■ Dataset items
········

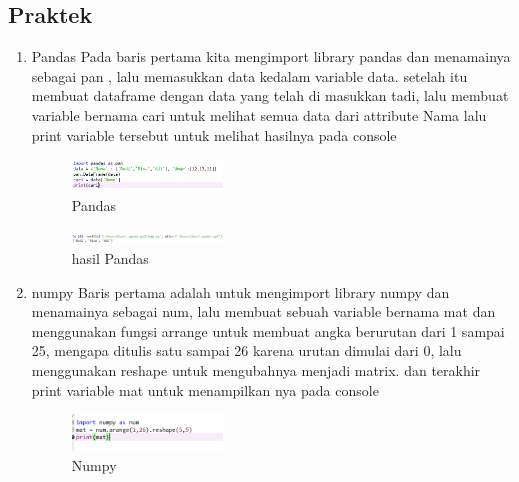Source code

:     \subsection{Praktek}
        \begin{enumerate}
            \item Pandas
            Pada baris pertama kita mengimport library pandas dan menamainya sebagai pan , lalu memasukkan data kedalam variable data. setelah itu membuat dataframe dengan data yang telah di masukkan tadi, lalu membuat variable bernama cari untuk melihat semua data dari attribute Nama lalu print variable tersebut untuk melihat hasilnya pada console
            
            \begin{figure}[H]
            \includegraphics[width=4cm]{figures/1174040/chapter3/1.png}
            \centering
            \caption{Pandas}
            \end{figure}
            \begin{figure}[H]
                \includegraphics[width=4cm]{figures/1174040/chapter3/2.png}
                \centering
                \caption{hasil Pandas}
                \end{figure}
            \item numpy
            Baris pertama adalah untuk mengimport library numpy dan menamainya sebagai num, lalu membuat sebuah variable bernama mat dan menggunakan fungsi arrange untuk membuat angka berurutan dari 1 sampai 25, mengapa ditulis satu sampai 26 karena urutan dimulai dari 0,  lalu menggunakan reshape untuk mengubahnya menjadi matrix. dan terakhir print variable mat untuk menampilkan nya pada console
            \begin{figure}[H]
                \includegraphics[width=4cm]{figures/1174040/chapter3/3.png}
                \centering
                \caption{Numpy}
                \end{figure}


\end{enumerate}
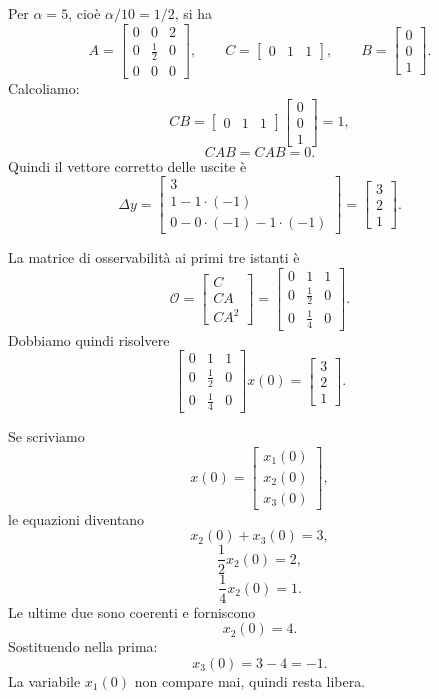 Per \(\alpha=5\), cioè \(\alpha/10=1/2\), si ha
\[
A=
\begin{bmatrix}
0 & 0 & 2\\
0 & \frac12 & 0\\
0 & 0 & 0
\end{bmatrix},
\qquad
C=
\begin{bmatrix}
0 & 1 & 1
\end{bmatrix},
\qquad
B=
\begin{bmatrix}
0\\0\\1
\end{bmatrix}.
\]
Calcoliamo:
\[
CB=
\begin{bmatrix}
0 & 1 & 1
\end{bmatrix}
\begin{bmatrix}
0\\0\\1
\end{bmatrix}=1,
\]
\[
CAB=CAB=0.
\]
Quindi il vettore corretto delle uscite è
\[
\Delta y=
\begin{bmatrix}
3\\
1-1\cdot(-1)\\
0-0\cdot(-1)-1\cdot(-1)
\end{bmatrix}
=
\begin{bmatrix}
3\\2\\1
\end{bmatrix}.
\]

La matrice di osservabilità ai primi tre istanti è
\[
\mathcal O=
\begin{bmatrix}
C\\CA\\CA^2
\end{bmatrix}
=
\begin{bmatrix}
0 & 1 & 1\\
0 & \frac12 & 0\\
0 & \frac14 & 0
\end{bmatrix}.
\]
Dobbiamo quindi risolvere
\[
\begin{bmatrix}
0 & 1 & 1\\
0 & \frac12 & 0\\
0 & \frac14 & 0
\end{bmatrix}
x(0)=
\begin{bmatrix}
3\\2\\1
\end{bmatrix}.
\]

Se scriviamo
\[
x(0)=
\begin{bmatrix}
x_1(0)\\x_2(0)\\x_3(0)
\end{bmatrix},
\]
le equazioni diventano
\[
x_2(0)+x_3(0)=3,
\]
\[
\frac12 x_2(0)=2,
\]
\[
\frac14 x_2(0)=1.
\]
Le ultime due sono coerenti e forniscono
\[
x_2(0)=4.
\]
Sostituendo nella prima:
\[
x_3(0)=3-4=-1.
\]
La variabile \(x_1(0)\) non compare mai, quindi resta libera.


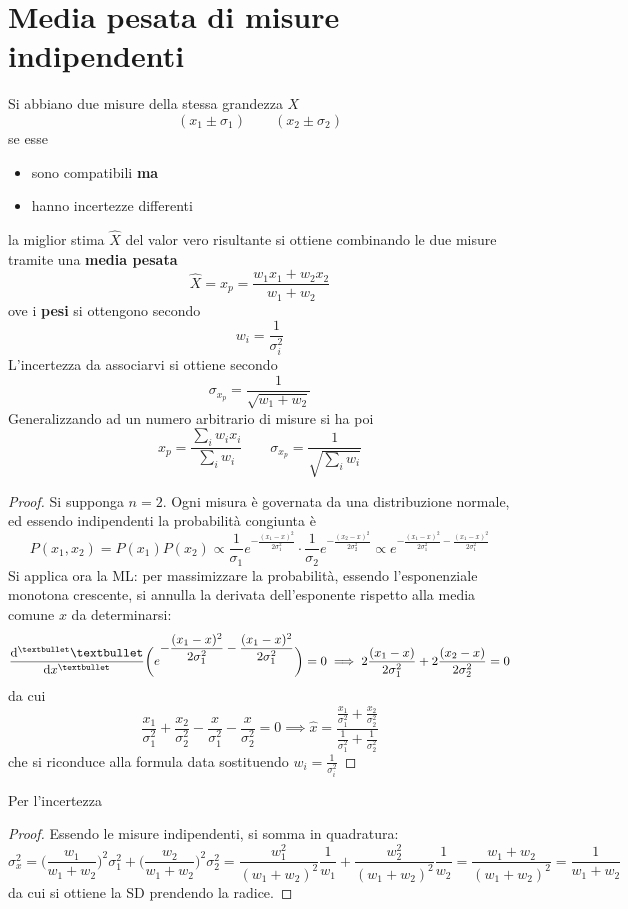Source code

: \documentclass[10pt, oneside]{book}
\begin{document}
\section{Media pesata di misure indipendenti}
Si abbiano due misure della stessa grandezza $X$
\[(x_1 \pm \sigma_1) \qquad (x_2 \pm \sigma_2)\]
se esse
\begin{itemize}
\item sono compatibili \textbf{ma}
\item hanno incertezze differenti
\end{itemize}
la miglior stima $\hat{X}$ del valor vero risultante si ottiene combinando le due misure tramite una \textbf{media pesata}
\[\hat{X} = x_p = \frac{w_1 x_1 + w_2 x_2}{w_1 + w_2}\]
ove i \textbf{pesi} si ottengono secondo
\[w_i = \frac{1}{\sigma_i^2}\]
L'incertezza da associarvi si ottiene secondo
\[\sigma_{x_p} = \frac{1}{\sqrt{w_1 + w_2}}\]
Generalizzando ad un numero arbitrario di misure si ha poi
\[x_p = \frac{\sum_i w_i x_i}{\sum_i w_i} \qquad \sigma_{x_p} = \frac{1}{\sqrt{\sum_i w_i}}\]
\begin{proof}
Si supponga $n=2$. Ogni misura è governata da una distribuzione normale, ed essendo indipendenti la probabilità congiunta è
\[P(x_1, x_2) = P(x_1) P(x_2) \propto \frac{1}{\sigma_1} e^{\displaystyle - \frac{(x_1 - x)^2}{2 \sigma_1^2}} \cdot \frac{1}{\sigma_2} e^{\displaystyle - \frac{(x_2 - x)^2}{2 \sigma_2^2}} \propto e^{\displaystyle - \frac{(x_1 - x)^2}{2 \sigma_1^2}- \frac{(x_1 - x)^2}{2 \sigma_1^2}}\]
Si applica ora la ML: per massimizzare la probabilità, essendo l'esponenziale monotona crescente, si annulla la derivata dell'esponente rispetto alla media comune $x$ da determinarsi:
\[\dv[•]{•}{x} \bigg(e^{\displaystyle - \frac{(x_1 - x)^2}{2 \sigma_1^2}- \frac{(x_1 - x)^2}{2 \sigma_1^2}}\bigg) = 0 \implies 2 \frac{(x_1 - x)}{2 \sigma_1^2} + 2 \frac{(x_2 - x)}{2 \sigma_2^2} = 0\]
da cui
\[\frac{x_1}{\sigma_1^2} + \frac{x_2}{\sigma_2^2} - \frac{x}{\sigma_1^2} - \frac{x}{\sigma_2^2} = 0 \implies \hat{x} = \frac{\displaystyle \frac{x_1}{\sigma_1^2} + \frac{x_2}{\sigma_2^2} }{\displaystyle \frac{1}{\sigma_1^2} + \frac{1}{\sigma_2^2} }\]
che si riconduce alla formula data sostituendo $\displaystyle w_i = \frac{1}{\sigma_i^2}$
\end{proof}
Per l'incertezza
\begin{proof}
Essendo le misure indipendenti, si somma in quadratura:
\[\sigma_x^2 = \bigg(\frac{w_1}{w_1 + w_2}\bigg)^{2} \sigma_1^2 + \bigg(\frac{w_2}{w_1 + w_2}\bigg)^{2} \sigma_2^2 = \frac{w_1^2}{(w_1+w_2)^2}\frac{1}{w_1} + \frac{w_2^2}{(w_1+w_2)^2}\frac{1}{w_2} = \frac{w_1 + w_2}{(w_1 + w_2)^2} = \frac{1}{w_1 + w_2}\]
da cui si ottiene la SD prendendo la radice.
\end{proof}
\end{document}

········

Reproduce the entries above exactly, though not their pictures.

Source code

:     \subsection{Praktek}
        \begin{enumerate}
            \item Pandas
            Pada baris pertama kita mengimport library pandas dan menamainya sebagai pan , lalu memasukkan data kedalam variable data. setelah itu membuat dataframe dengan data yang telah di masukkan tadi, lalu membuat variable bernama cari untuk melihat semua data dari attribute Nama lalu print variable tersebut untuk melihat hasilnya pada console
            
            \begin{figure}[H]
            \includegraphics[width=4cm]{figures/1174040/chapter3/1.png}
            \centering
            \caption{Pandas}
            \end{figure}
            \begin{figure}[H]
                \includegraphics[width=4cm]{figures/1174040/chapter3/2.png}
                \centering
                \caption{hasil Pandas}
                \end{figure}
            \item numpy
            Baris pertama adalah untuk mengimport library numpy dan menamainya sebagai num, lalu membuat sebuah variable bernama mat dan menggunakan fungsi arrange untuk membuat angka berurutan dari 1 sampai 25, mengapa ditulis satu sampai 26 karena urutan dimulai dari 0,  lalu menggunakan reshape untuk mengubahnya menjadi matrix. dan terakhir print variable mat untuk menampilkan nya pada console
            \begin{figure}[H]
                \includegraphics[width=4cm]{figures/1174040/chapter3/3.png}
                \centering
                \caption{Numpy}
                \end{figure}


\end{enumerate}
 Per \(\alpha=5\), cioè \(\alpha/10=1/2\), si ha
\[
A=
\begin{bmatrix}
0 & 0 & 2\\
0 & \frac12 & 0\\
0 & 0 & 0
\end{bmatrix},
\qquad
C=
\begin{bmatrix}
0 & 1 & 1
\end{bmatrix},
\qquad
B=
\begin{bmatrix}
0\\0\\1
\end{bmatrix}.
\]
Calcoliamo:
\[
CB=
\begin{bmatrix}
0 & 1 & 1
\end{bmatrix}
\begin{bmatrix}
0\\0\\1
\end{bmatrix}=1,
\]
\[
CAB=CAB=0.
\]
Quindi il vettore corretto delle uscite è
\[
\Delta y=
\begin{bmatrix}
3\\
1-1\cdot(-1)\\
0-0\cdot(-1)-1\cdot(-1)
\end{bmatrix}
=
\begin{bmatrix}
3\\2\\1
\end{bmatrix}.
\]

La matrice di osservabilità ai primi tre istanti è
\[
\mathcal O=
\begin{bmatrix}
C\\CA\\CA^2
\end{bmatrix}
=
\begin{bmatrix}
0 & 1 & 1\\
0 & \frac12 & 0\\
0 & \frac14 & 0
\end{bmatrix}.
\]
Dobbiamo quindi risolvere
\[
\begin{bmatrix}
0 & 1 & 1\\
0 & \frac12 & 0\\
0 & \frac14 & 0
\end{bmatrix}
x(0)=
\begin{bmatrix}
3\\2\\1
\end{bmatrix}.
\]

Se scriviamo
\[
x(0)=
\begin{bmatrix}
x_1(0)\\x_2(0)\\x_3(0)
\end{bmatrix},
\]
le equazioni diventano
\[
x_2(0)+x_3(0)=3,
\]
\[
\frac12 x_2(0)=2,
\]
\[
\frac14 x_2(0)=1.
\]
Le ultime due sono coerenti e forniscono
\[
x_2(0)=4.
\]
Sostituendo nella prima:
\[
x_3(0)=3-4=-1.
\]
La variabile \(x_1(0)\) non compare mai, quindi resta libera.


Source code

: \documentclass[10pt, oneside]{book}
\begin{document}
\section{Media pesata di misure indipendenti}
Si abbiano due misure della stessa grandezza $X$
\[(x_1 \pm \sigma_1) \qquad (x_2 \pm \sigma_2)\]
se esse
\begin{itemize}
\item sono compatibili \textbf{ma}
\item hanno incertezze differenti
\end{itemize}
la miglior stima $\hat{X}$ del valor vero risultante si ottiene combinando le due misure tramite una \textbf{media pesata}
\[\hat{X} = x_p = \frac{w_1 x_1 + w_2 x_2}{w_1 + w_2}\]
ove i \textbf{pesi} si ottengono secondo
\[w_i = \frac{1}{\sigma_i^2}\]
L'incertezza da associarvi si ottiene secondo
\[\sigma_{x_p} = \frac{1}{\sqrt{w_1 + w_2}}\]
Generalizzando ad un numero arbitrario di misure si ha poi
\[x_p = \frac{\sum_i w_i x_i}{\sum_i w_i} \qquad \sigma_{x_p} = \frac{1}{\sqrt{\sum_i w_i}}\]
\begin{proof}
Si supponga $n=2$. Ogni misura è governata da una distribuzione normale, ed essendo indipendenti la probabilità congiunta è
\[P(x_1, x_2) = P(x_1) P(x_2) \propto \frac{1}{\sigma_1} e^{\displaystyle - \frac{(x_1 - x)^2}{2 \sigma_1^2}} \cdot \frac{1}{\sigma_2} e^{\displaystyle - \frac{(x_2 - x)^2}{2 \sigma_2^2}} \propto e^{\displaystyle - \frac{(x_1 - x)^2}{2 \sigma_1^2}- \frac{(x_1 - x)^2}{2 \sigma_1^2}}\]
Si applica ora la ML: per massimizzare la probabilità, essendo l'esponenziale monotona crescente, si annulla la derivata dell'esponente rispetto alla media comune $x$ da determinarsi:
\[\dv[•]{•}{x} \bigg(e^{\displaystyle - \frac{(x_1 - x)^2}{2 \sigma_1^2}- \frac{(x_1 - x)^2}{2 \sigma_1^2}}\bigg) = 0 \implies 2 \frac{(x_1 - x)}{2 \sigma_1^2} + 2 \frac{(x_2 - x)}{2 \sigma_2^2} = 0\]
da cui
\[\frac{x_1}{\sigma_1^2} + \frac{x_2}{\sigma_2^2} - \frac{x}{\sigma_1^2} - \frac{x}{\sigma_2^2} = 0 \implies \hat{x} = \frac{\displaystyle \frac{x_1}{\sigma_1^2} + \frac{x_2}{\sigma_2^2} }{\displaystyle \frac{1}{\sigma_1^2} + \frac{1}{\sigma_2^2} }\]
che si riconduce alla formula data sostituendo $\displaystyle w_i = \frac{1}{\sigma_i^2}$
\end{proof}
Per l'incertezza
\begin{proof}
Essendo le misure indipendenti, si somma in quadratura:
\[\sigma_x^2 = \bigg(\frac{w_1}{w_1 + w_2}\bigg)^{2} \sigma_1^2 + \bigg(\frac{w_2}{w_1 + w_2}\bigg)^{2} \sigma_2^2 = \frac{w_1^2}{(w_1+w_2)^2}\frac{1}{w_1} + \frac{w_2^2}{(w_1+w_2)^2}\frac{1}{w_2} = \frac{w_1 + w_2}{(w_1 + w_2)^2} = \frac{1}{w_1 + w_2}\]
da cui si ottiene la SD prendendo la radice.
\end{proof}
\end{document}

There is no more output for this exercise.